Quando eu li a mensagem várias coisas se passavam pela minha cabeça e não eram coisas boas, eu mandei mensagem pra Gabi e pedi pra ela buscar o Kauã, eu inventei pra ele que a tia queria levar ele em algum lugar e o mesmo aceitou ir de boa. Eu não conseguia falar com a Ju e nem com o Éverton, isso me deixava em um estado que eu não sabia explicar. Eu fui pra favela e ela estava praticamente deserta, cheguei em casa e ela estava toda escura porém escutei barulho de algo quebrando.

- Meu deus - subi cheia de medo mas na hora que eu entrei no quarto fiquei muito aliviada ao ver o Cuíca porém ele estava em um estado que eu nunca tinha visto, tinha várias coisas quebradas pelo chão e ele em bem atordoado - Éverton - falei alto e ele me olhou - O que aconteceu?

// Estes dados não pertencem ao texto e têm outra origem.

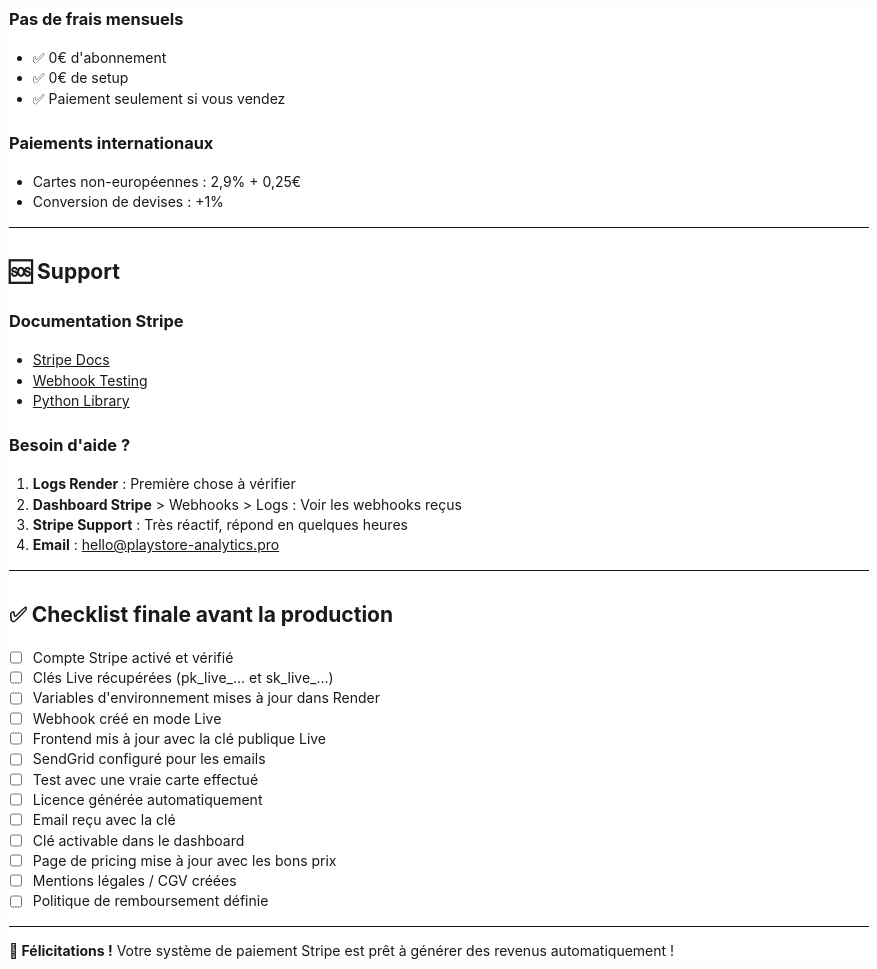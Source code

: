 ### Pas de frais mensuels

- ✅ 0€ d'abonnement
- ✅ 0€ de setup
- ✅ Paiement seulement si vous vendez

### Paiements internationaux

- Cartes non-européennes : 2,9% + 0,25€
- Conversion de devises : +1%

---

## 🆘 Support

### Documentation Stripe
- [Stripe Docs](https://stripe.com/docs)
- [Webhook Testing](https://stripe.com/docs/webhooks/test)
- [Python Library](https://stripe.com/docs/api?lang=python)

### Besoin d'aide ?

1. **Logs Render** : Première chose à vérifier
2. **Dashboard Stripe** > Webhooks > Logs : Voir les webhooks reçus
3. **Stripe Support** : Très réactif, répond en quelques heures
4. **Email** : hello@playstore-analytics.pro

---

## ✅ Checklist finale avant la production

- [ ] Compte Stripe activé et vérifié
- [ ] Clés Live récupérées (pk_live_... et sk_live_...)
- [ ] Variables d'environnement mises à jour dans Render
- [ ] Webhook créé en mode Live
- [ ] Frontend mis à jour avec la clé publique Live
- [ ] SendGrid configuré pour les emails
- [ ] Test avec une vraie carte effectué
- [ ] Licence générée automatiquement
- [ ] Email reçu avec la clé
- [ ] Clé activable dans le dashboard
- [ ] Page de pricing mise à jour avec les bons prix
- [ ] Mentions légales / CGV créées
- [ ] Politique de remboursement définie

---

**🎉 Félicitations !** Votre système de paiement Stripe est prêt à générer des revenus automatiquement !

- Deu tudo errado nesse caralho - falou com raiva e socou a parede

- Para com isso - me aproximei e vi que a mão dele estava toda cortada

- Me solta - gritou quando eu tentei me aproximar - Me deixa sozinho - falou me empurrando e eu percebi que ele lutava pra segurar o choro

- Não deixo não - falei firme - Me fala o que aconteceu

- O Dg foi preso - soluçou me olhando

- Olha eu sei que deve está sendo difícil mas imagina que aos poucos tudo vai se ajeitar, vocês vão contratar um advogado e lá dentro ele tá protegido de alguma forma - tentei ser o mais positiva mas obviamente não adiantou

- Tudo se ajeitar? Nada vai se ajeitar - falou derramando algumas lágrimas - O meu irmão foi preso e o outro foi morto. Nathália - gritou e ali eu entendi todo o sofrimento dele

- Do que você tá falando? - perguntei baixo

- Conseguiram pegar o Menor, torturaram ele e mataram - chorou mais alto - Eu vi e não pude fazer porra nenhuma porque tentaram me matar e ele mandou eu ir embora. O meu irmão tá morto e a culpa é minha

- A culpa não é sua - falei mais alto e ele jogou um enfeite que ficava no criado mudo na parede - Para, por favor - gritei e eu já estava chorando, o sofrimento dele estava me matando

- Foi minha culpa - se sentou encostado na parede e eu me agachei ao lado dele - E tá doendo mais ainda porque eu sei que poderia ter feito alguma coisa mas eu fui um frouxo do caralho, eu deveria ter ficado e nem que eu morresse junto com ele, mas eu deveria ter ficado

- Não - falei tentando passar a mão no rosto dele e o mesmo virou a cara - Você fez isso porque foi a vontade dele, o último desejo dele foi que você ficasse bem e você vai ficar bem por ele, entendeu? Por ele você vai lutar e viver a vida da melhor forma e sabe porque? O último presente dele pra ti foi você continuar vivo e ele não faria isso se não fosse teu amigo de verdade. Você e o Dg vão chorar mas depois vão lembrar dos bons momentos

- Eu tô sozinho sem eles, perdi os dois de uma vez só - falou baixo - Os meus irmãos

- Não tá sozinho - neguei rápido - Eu sei que eles são seus amigos de infância mas você vários amigos, eles não vão substituir e nem tem como mas você não está sozinho

- Tá doendo - falou e eu aproximei a minha mão do rosto dele e dessa vez ele não se afastou

- Eu sei que tá - falei baixinho - Eu tô aqui com você - fiz carinho no rosto dele e senti as lágrimas descendo sem parar

- É difícil - falou colocando a cabeça no meio das pernas e começou a chorar alto, o choro dele estava me doendo muito

Eu fiquei um tempão sentada ali com ele, eu sabia muito como era essa dor e por mais que eu não gostasse do Menor eu amava o Éverton e ver o sofrimento dele era foda pra mim, eu tive que ne segurar pra não chorar juntinho com ele. Quando ele parou de chorar um pouco consegui convence-lo a tomar um banho e fui dar um jeito no quarto que estava uma zona danada. Assim que eu acabei de arrumar ele saiu do banheiro.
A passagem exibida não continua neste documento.